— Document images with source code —

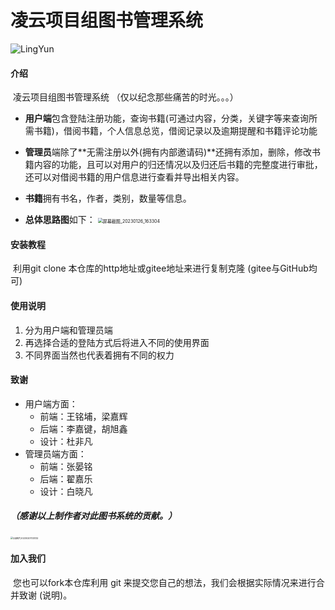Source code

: # 凌云项目组图书管理系统

![LingYun](https://roninz.oss-cn-beijing.aliyuncs.com/LingYun.png)



#### 介绍

​      凌云项目组图书管理系统  （仅以纪念那些痛苦的时光。。。）

- **用户端**包含登陆注册功能，查询书籍(可通过内容，分类，关键字等来查询所需书籍)，借阅书籍，个人信息总览，借阅记录以及逾期提醒和书籍评论功能

- **管理员**端除了**无需注册以外(拥有内部邀请码)**还拥有添加，删除，修改书籍内容的功能，且可以对用户的归还情况以及归还后书籍的完整度进行审批，还可以对借阅书籍的用户信息进行查看并导出相关内容。

- **书籍**拥有书名，作者，类别，数量等信息。



- **总体思路图**如下：		<img src="https://roninz.oss-cn-beijing.aliyuncs.com/%E5%B1%8F%E5%B9%95%E6%88%AA%E5%9B%BE_20230126_163304.png" alt="屏幕截图_20230126_163304" style="zoom: 50%;" />





#### 安装教程

​		利用git clone 本仓库的http地址或gitee地址来进行复制克隆   (gitee与GitHub均可)



#### 使用说明

1.  分为用户端和管理员端
2.  再选择合适的登陆方式后将进入不同的使用界面
3.  不同界面当然也代表着拥有不同的权力



#### 致谢

- 用户端方面：
  - 前端：王铭埔，梁嘉辉
  - 后端：李嘉键，胡旭鑫
  - 设计：杜非凡	
- 管理员端方面：
  - 前端：张晏铭
  - 后端：翟嘉乐
  - 设计：白晓凡

##### 											**（感谢以上制作者对此图书系统的贡献。）**

<img src="https://roninz.oss-cn-beijing.aliyuncs.com/QQ%E5%9B%BE%E7%89%8720230201133132.jpg" alt="QQ图片20230201133132" style="zoom:25%;" />

#### 加入我们

​	您也可以fork本仓库利用 git 来提交您自己的想法，我们会根据实际情况来进行合并致谢 (说明)。

​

— WHAT YOU ARE ASKED TO DO —
Every line in the entries above that mentions the word "凌云项目组图书管理系统" must be shown.

— YOUR RESPONSE —
: # 凌云项目组图书管理系统
​      凌云项目组图书管理系统  （仅以纪念那些痛苦的时光。。。）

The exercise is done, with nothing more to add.